Today marks the 75th Anniversary of D-Day, which some have called the beginning of the end of World War II. On this day in 1944, the allied forces began Operation Overlord, the invasion of German occupied France and the effort that would lead to the defeat of Nazi Germany. Much has been written and many words devoted to that day that changed the course of the war and world history. It has been called the most important day of the twentieth century, and if any day can claim that moniker, it may well be June 6, 1944.

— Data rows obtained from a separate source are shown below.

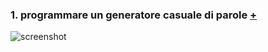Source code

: ### 1. programmare un generatore casuale di parole [+](https://editor.p5js.org/eleonoradfr/full/XqVkHMt0W)  
![screenshot](https://github.com/eleonoradfr/archive/blob/master/eleonoradfr/Esercitazioni_p5/1_generatore_parole/versione_1/screenshot.png)
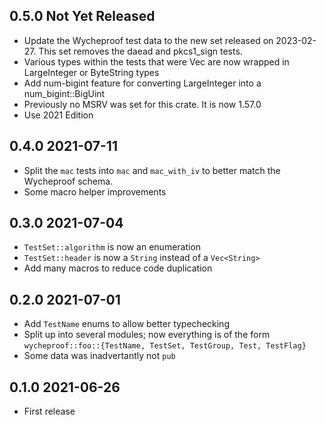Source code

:## 0.5.0 Not Yet Released

* Update the Wycheproof test data to the new set released on
  2023-02-27. This set removes the daead and pkcs1_sign tests.
* Various types within the tests that were Vec<u8> are now
  wrapped in LargeInteger or ByteString types
* Add num-bigint feature for converting LargeInteger into
  a num_bigint::BigUint
* Previously no MSRV was set for this crate. It is now 1.57.0
* Use 2021 Edition

## 0.4.0 2021-07-11

* Split the `mac` tests into `mac` and `mac_with_iv` to better
  match the Wycheproof schema.
* Some macro helper improvements

## 0.3.0 2021-07-04

* `TestSet::algorithm` is now an enumeration
* `TestSet::header` is now a `String` instead of a `Vec<String>`
* Add many macros to reduce code duplication

## 0.2.0 2021-07-01

* Add `TestName` enums to allow better typechecking
* Split up into several modules; now everything is of the form
  `wycheproof::foo::{TestName, TestSet, TestGroup, Test, TestFlag}`
* Some data was inadvertantly not `pub`

## 0.1.0 2021-06-26

* First release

We can sometimes forget that France fell to the Nazis on June 22, 1940 and America did not enter the war until December 1941. While war raged in Africa, Russia, the Mediterranean, and the South Pacific, France and Europe were under Nazi control for almost 4 years. Without the massive effort of the allied forces and incomprehensible sacrifice of tens of thousands of young men, barely reaching adulthood, we would be living in a very different world. Overlooking the beaches of Normandy, commemorations were held, the world remembered and we can never forget what happened on this day 75 years ago, because sometimes a day can change the course of history and shape the world in which we live.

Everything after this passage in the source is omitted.